* **INPUT DATA**
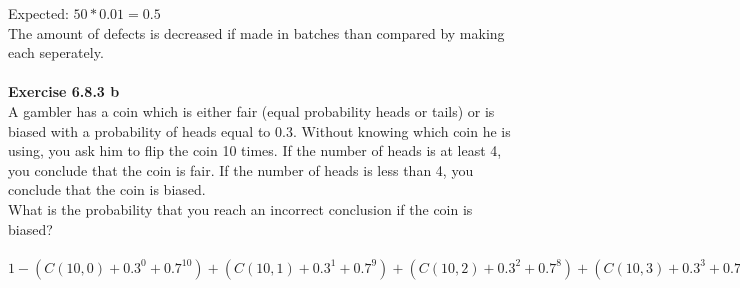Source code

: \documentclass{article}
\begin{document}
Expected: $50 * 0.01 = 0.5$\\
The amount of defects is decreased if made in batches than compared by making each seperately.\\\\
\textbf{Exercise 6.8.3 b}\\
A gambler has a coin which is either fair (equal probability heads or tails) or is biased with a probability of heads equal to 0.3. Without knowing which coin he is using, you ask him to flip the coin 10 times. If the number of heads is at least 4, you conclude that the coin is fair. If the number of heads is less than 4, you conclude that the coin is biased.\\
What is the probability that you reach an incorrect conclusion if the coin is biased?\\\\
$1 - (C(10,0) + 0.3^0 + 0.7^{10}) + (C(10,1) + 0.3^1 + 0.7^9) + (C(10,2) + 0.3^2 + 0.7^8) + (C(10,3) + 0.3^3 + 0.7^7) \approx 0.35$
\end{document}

* **YOUR TASK**
What lines above hold the word "that"? Pull each one out.

* **WRITTEN ANSWER**
A gambler has a coin which is either fair (equal probability heads or tails) or is biased with a probability of heads equal to 0.3. Without knowing which coin he is using, you ask him to flip the coin 10 times. If the number of heads is at least 4, you conclude that the coin is fair. If the number of heads is less than 4, you conclude that the coin is biased.\\
What is the probability that you reach an incorrect conclusion if the coin is biased?\\\\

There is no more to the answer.